Ja, Deutschland vergreist. Erstens gibt es immer mehr Alte. 1950 war einer von hundert Deutschen 80 Jahre alt oder älter. Heute sind es bereits mehr als 5 Prozent der Bevölkerung. Und bis 2030 dürften hierzulande 6,2 Millionen über 80 Jahre lang leben. Fast zehnmal mehr als Mitte des letzten Jahrhunderts. Zweitens werden die Alten immer älter.

1950 lag die Lebenserwartung für die damals 60-jährigen Männer noch bei 16 Jahren und für Frauen bei 17 Jahren. Die heute 60-jährigen Männer dürfen hingegen damit rechnen, noch mehr als 21 zusätzliche Jahre zu leben, Frauen sogar 25 Jahre. Ein Ende der weiteren Verlängerung der Lebenszeit ist (glücklicherweise!) nicht in Sicht. Auch künftig dürfte sich die Lebenserwartung der über 60-Jährigen pro Dekade um ein weiteres Jahr verlängern.

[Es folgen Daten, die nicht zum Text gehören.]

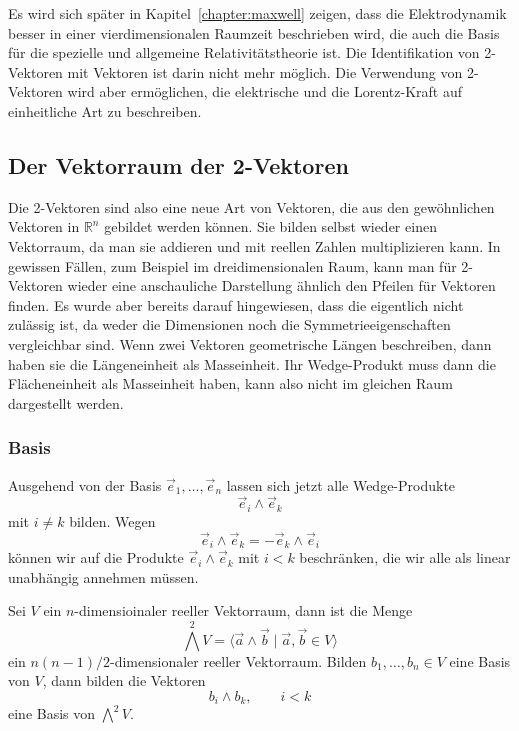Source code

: Es wird sich später in Kapitel~\ref{chapter:maxwell}
zeigen, dass die Elektrodynamik besser in einer
%
vierdimensionalen Raumzeit beschrieben wird, die auch die Basis für
%
die spezielle und allgemeine Relativitätstheorie ist.
%
Die Identifikation von 2-Vektoren mit Vektoren ist darin nicht
mehr möglich.
Die Verwendung von 2-Vektoren wird aber ermöglichen, die elektrische 
und die Lorentz-Kraft auf einheitliche Art zu beschreiben.

%
%
\subsection{Der Vektorraum der 2-Vektoren}
Die 2-Vektoren sind also eine neue Art von Vektoren, die aus den
gewöhnlichen Vektoren in $\mathbb{R}^n$ gebildet werden können.
Sie bilden selbst wieder einen Vektorraum, da man sie addieren
und mit reellen Zahlen multiplizieren kann.
In gewissen Fällen, zum Beispiel im dreidimensionalen Raum, kann
man für 2-Vektoren wieder eine anschauliche Darstellung ähnlich den
Pfeilen für Vektoren finden.
Es wurde aber bereits darauf hingewiesen, dass die eigentlich nicht
zulässig ist, da weder die Dimensionen noch die Symmetrieeigenschaften
vergleichbar sind.
Wenn zwei Vektoren geometrische Längen beschreiben, dann haben sie
die Längeneinheit als Masseinheit.
Ihr Wedge-Produkt muss dann die Flächeneinheit als Masseinheit haben,
kann also nicht im gleichen Raum dargestellt werden.

\subsubsection{Basis}
Ausgehend von der Basis $\vec{e}_1,\dots,\vec{e}_n$ lassen sich jetzt
alle Wedge-Produkte
\[
\vec{e}_i\wedge \vec{e}_k
\]
mit $i\ne k$ bilden.
Wegen
\[
\vec{e}_i\wedge\vec{e}_k
=-
\vec{e}_k\wedge\vec{e}_i
\]
können wir auf die Produkte $\vec{e}_i\wedge\vec{e}_k$ mit $i<k$
beschränken, die wir alle als linear unabhängig annehmen müssen.

\begin{definition}
%
Sei $V$ ein $n$-dimensioinaler reeller Vektorraum, dann ist die Menge
\[
{\textstyle
\bigwedge^2 V}
= \langle \vec{a}\wedge\vec{b} \mid \vec{a},\vec{b}\in V \rangle
\]
ein $n(n-1)/2$-dimensionaler reeller Vektorraum.
Bilden $b_1,\dots,b_n\in V$  eine Basis von $V$, dann bilden die Vektoren
\[
b_i\wedge b_k,\qquad i<k
\]
eine Basis von $\bigwedge^2 V$.
\end{definition}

Schrittweise drängt der Mensch den Tod nach hinten.

Schrittweise drängt der Mensch den Tod nach hinten. Wer heute geboren wird, darf hoffen, als Frau über 83 Jahre und als Mann über 78 Jahre alt zu werden. Das sind für Mädchen über vier Jahre mehr als für ihre Mütter und für Jungs sind es über fünf Jahre mehr als für ihre Väter. Die Neugeborenen von heute dürften etwa zwölf Jahre länger leben als ihre zu Ende der 1950er Jahren geborenen Großeltern. Das ist großartig. Vor allem, weil die Deutschen von heute auch deutlich länger gesund bleiben als ihre Vorfahren.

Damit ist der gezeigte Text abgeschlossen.